Luego llegó nuestro hijo. Era otra energía: entró, revolucionó la casa, la llenó de movimiento, ruido, desafíos. Y, diez años después, llegó nuestra última hija, como si la vida nos dijera: “Aún pueden comenzar de nuevo”, a pesar de que el cansancio había transformado el cuerpo y las prioridades de nuestro lecho.
Entre aquellos años hubo desvelo, discusiones silenciosas, silencios más pesados que palabras y también esa ternura discreta que surge cuando dos personas sobreviven al caos: amor cansado, pero auténtico; ese que no se muestra, pero está.
Sí: construimos, destruimos, reconstruimos. Más de una vez. Y, cada vez, aprendimos algo nuevo sobre nosotros. Y entonces recuerdo una línea de Idea Vilariño, escrita con una desnudez que desarma:
“Es que yo quiero vivir en la raíz de las cosas”.
Yo también. Pero la raíz no siempre es hermosa: porque a veces está hecha de lo que no se dice, de lo que se perdona sin anunciarlo, de lo que uno guarda como señal del camino.

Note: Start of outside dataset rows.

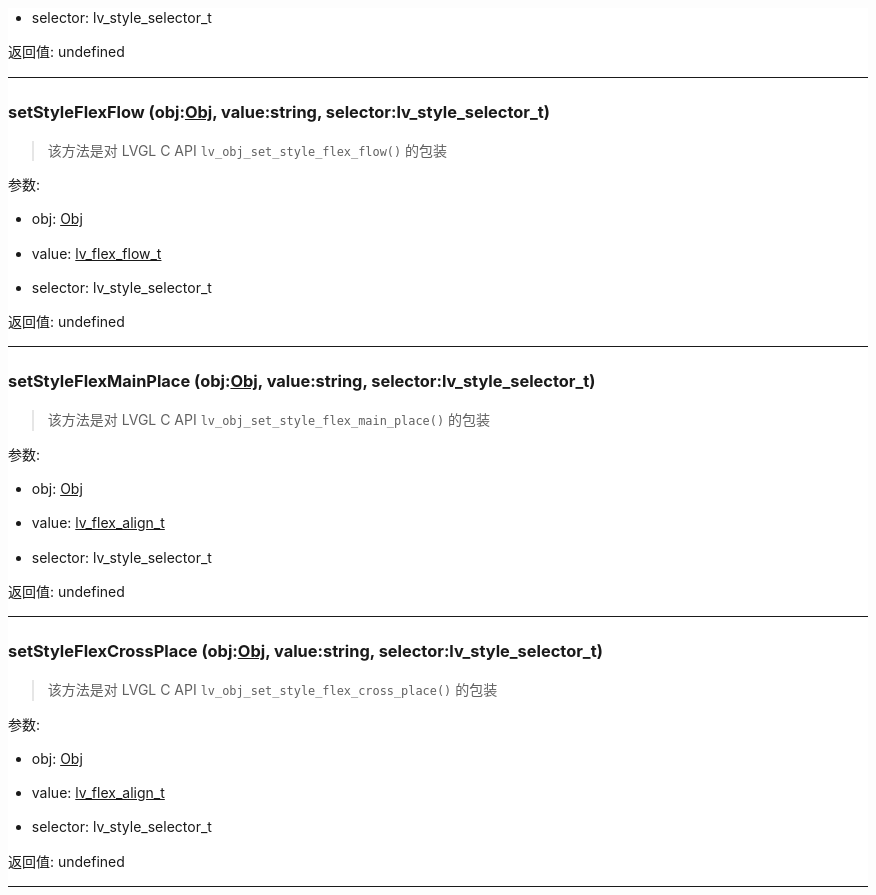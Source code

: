 * selector: lv_style_selector_t

返回值:
undefined

-----

### setStyleFlexFlow (obj:[Obj](../Obj), value:string, selector:lv_style_selector_t)

> 该方法是对 LVGL C API `lv_obj_set_style_flex_flow()` 的包装

参数:

* obj: [Obj](../Obj)

* value: [lv_flex_flow_t](../const/#lv_flex_flow_t)

* selector: lv_style_selector_t

返回值:
undefined

-----

### setStyleFlexMainPlace (obj:[Obj](../Obj), value:string, selector:lv_style_selector_t)

> 该方法是对 LVGL C API `lv_obj_set_style_flex_main_place()` 的包装

参数:

* obj: [Obj](../Obj)

* value: [lv_flex_align_t](../const/#lv_flex_align_t)

* selector: lv_style_selector_t

返回值:
undefined

-----

### setStyleFlexCrossPlace (obj:[Obj](../Obj), value:string, selector:lv_style_selector_t)

> 该方法是对 LVGL C API `lv_obj_set_style_flex_cross_place()` 的包装

参数:

* obj: [Obj](../Obj)

* value: [lv_flex_align_t](../const/#lv_flex_align_t)

* selector: lv_style_selector_t

返回值:
undefined

-----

Y lo pienso ahora, con los años encima: a nadie le enseñan a volver a la casa después de una pelea. Eso se aprende caminando despacio, sin hablar, poniendo el plato en su sitio, haciendo espacio en la cama, dejando que el cuerpo diga lo que las palabras no saben decir. Eso también es raíz. No es metáfora: es recuerdo.
Cuando la memoria se hizo ceniza
Después de muchas estaciones, un día notamos la fisura: no repentina, sino gradual. Porque las palabras quemaban, las miradas eran escudos y la casa estaba repleta de cosas, pero vacía de propósito. Y lo digo sin drama, porque la verdad no necesita exageraciones.
Y, de aquel tiempo, salió un poema; no para ser poema, sino para comprenderme, como quien anota torpemente una herida:
“Y la memoria se hizo ceniza”.
Entonces, en él, lo que éramos se derrumba como bosque incendiado:
Cenizas flotando.
Eran sueños consumidos.
Solo queda el vacío.
Y aquella frase que aún hoy me ahoga:
Eco de lo que pudo ser y no fue.
El tiempo lo va dejando.
Ahí comprendí que el amor no siempre muere con un golpe: se apaga lentamente, como brasas bajo la lluvia. Porque duele no el final, sino el silencio de lo que se extingue mientras permanece, como paredes donde aún cuelgan fotos felices, aunque ya no se hable.
Pero aprendí algo que entonces no sabía: que a veces la ceniza no es derrota. Es señal. Señal de que hubo fuego, de que hubo historia, de que algo cambió y aún no sabemos en qué se convertirá.
La memoria que aún resuena
El tiempo pasó.
Las ruinas se enfriaron.
Y un día, la memoria regresó; no para doler, sino para cantar, como si encontrara un ritmo lento dentro del vacío.
Entonces apareció otro poema: Blues del recuerdo.
No pedía cuentas; pedía claridad, o quizá quietud.
Y allí la misma mujer ya no es sombra: es luz, una luz que no necesita demostrar nada.
Su piel de miel y vinagre es su encargo.
Su toque es suave, sencillo, sin par.
Sus ojos brillan, su luz es radiante.
Como un fulgor que todo lo ilumina.
Así, la memoria fue raíz.
Y el amor fue construcción, destrucción y construcción otra vez.